I suspect the problem lies here:
//Remove all multiples of this prime
//Starting from the next entry in the list
//And going up in steps of size i
for(j = i+1; j < LISTSIZE; j++)
{
if((list[j] % list[i]) == 0)
list[j] = 0;
}
This is a poor way to remove all of the multiples of the prime number. Why not use the built in multiplication operator to remove the multiples? This version should be much faster:
//Remove all multiples of this prime
//Starting from the next entry in the list
//And going up in steps of size i
for(j = list[i]; j < LISTSIZE; j+=list[i])
{
list[j] = 0;
}
What is the time complexity of my above program??
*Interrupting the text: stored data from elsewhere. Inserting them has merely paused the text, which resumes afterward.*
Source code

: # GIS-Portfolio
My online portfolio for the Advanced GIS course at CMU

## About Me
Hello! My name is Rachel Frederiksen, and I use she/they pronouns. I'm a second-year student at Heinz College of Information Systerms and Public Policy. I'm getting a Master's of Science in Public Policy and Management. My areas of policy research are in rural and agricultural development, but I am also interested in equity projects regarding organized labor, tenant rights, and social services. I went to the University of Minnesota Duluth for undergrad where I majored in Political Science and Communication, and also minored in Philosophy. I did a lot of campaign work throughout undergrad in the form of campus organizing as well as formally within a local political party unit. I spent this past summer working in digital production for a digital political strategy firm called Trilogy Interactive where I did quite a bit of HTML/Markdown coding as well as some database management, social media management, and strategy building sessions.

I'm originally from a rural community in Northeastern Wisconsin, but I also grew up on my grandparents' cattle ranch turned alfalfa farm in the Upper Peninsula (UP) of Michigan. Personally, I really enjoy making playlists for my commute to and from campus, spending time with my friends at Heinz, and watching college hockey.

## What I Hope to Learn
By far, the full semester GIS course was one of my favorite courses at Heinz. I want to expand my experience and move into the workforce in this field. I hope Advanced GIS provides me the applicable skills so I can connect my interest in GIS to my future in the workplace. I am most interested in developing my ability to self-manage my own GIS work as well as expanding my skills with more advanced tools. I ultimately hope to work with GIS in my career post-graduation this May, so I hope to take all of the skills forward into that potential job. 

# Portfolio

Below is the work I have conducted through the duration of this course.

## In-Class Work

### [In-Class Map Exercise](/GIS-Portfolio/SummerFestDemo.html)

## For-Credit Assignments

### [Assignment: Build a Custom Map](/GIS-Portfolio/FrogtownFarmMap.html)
To empirically measure the time complexity of your program, you need more than one data point. Run your program for multiple values of N, then make a graph of N vs. time. You can do this using a spreadsheet, GNUplot, or graph paper and pencil. You can also use software and/or plain old mathematics to find a polynomial curve that fits your data.
Non-empirically: much has been written (and lectured in computer science classes) about analyzing computational complexity. The Wikipedia article on computational complexity theory might provide some starting points for further reading.
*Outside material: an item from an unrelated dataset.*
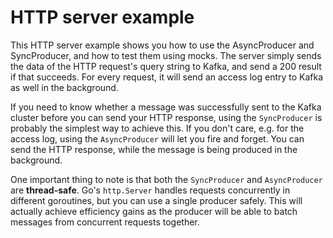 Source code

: # HTTP server example

This HTTP server example shows you how to use the AsyncProducer and SyncProducer, and how to test them using mocks. The server simply sends the data of the HTTP request's query string to Kafka, and send a 200 result if that succeeds. For every request, it will send an access log entry to Kafka as well in the background.

If you need to know whether a message was successfully sent to the Kafka cluster before you can send your HTTP response, using the `SyncProducer` is probably the simplest way to achieve this. If you don't care, e.g. for the access log, using the `AsyncProducer` will let you fire and forget. You can send the HTTP response, while the message is being produced in the background.

One important thing to note is that both the `SyncProducer` and `AsyncProducer` are **thread-safe**. Go's `http.Server` handles requests concurrently in different goroutines, but you can use a single producer safely. This will actually achieve efficiency gains as the producer will be able to batch messages from concurrent requests together.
Your sieve implementation is incorrect; that's the reason why it is so slow:
you shouldn't make it an array of numbers, but an array of flags (you may still use int as the data type, but char would do as well)
you shouldn't be using index shifts for the array, but list[i] should determine whether i is a prime or not (and not whether i+2 is a prime)
you should start the elimination with i=2
with these modifications, you should follow 1800 INFORMATION's advice, and cancel all multiples of i with a loop that goes in steps of i, not steps of 1
Just for your time complexity:
You have an outer loop of ~LISTMAX iterations and an inner loop of max. LISTSIZE iterations. This means your complexity is
O(sqrt(n)*n)
where n = listsize. It is actually a bit lower since the inner loop reduces it's count eacht time and is only run for each unknown number. But that's difficult to calculate. Since the O-Notation offers an upper bound, O(sqrt(n)*n) should be ok.
The behaviour is difficult to predict, but you should take into account that accessing the memory is not cheap... it's probably faster to just calculate it again for small primes.
Those run times are too small to be meaningful. The system clock resolution is not accurate to that kind of level.
What you should do to get accurate timing information is run your algorithm in a loop. Repeat it a few thousand times to get the run time up to at least a second, then you can divide the time by the number of loops.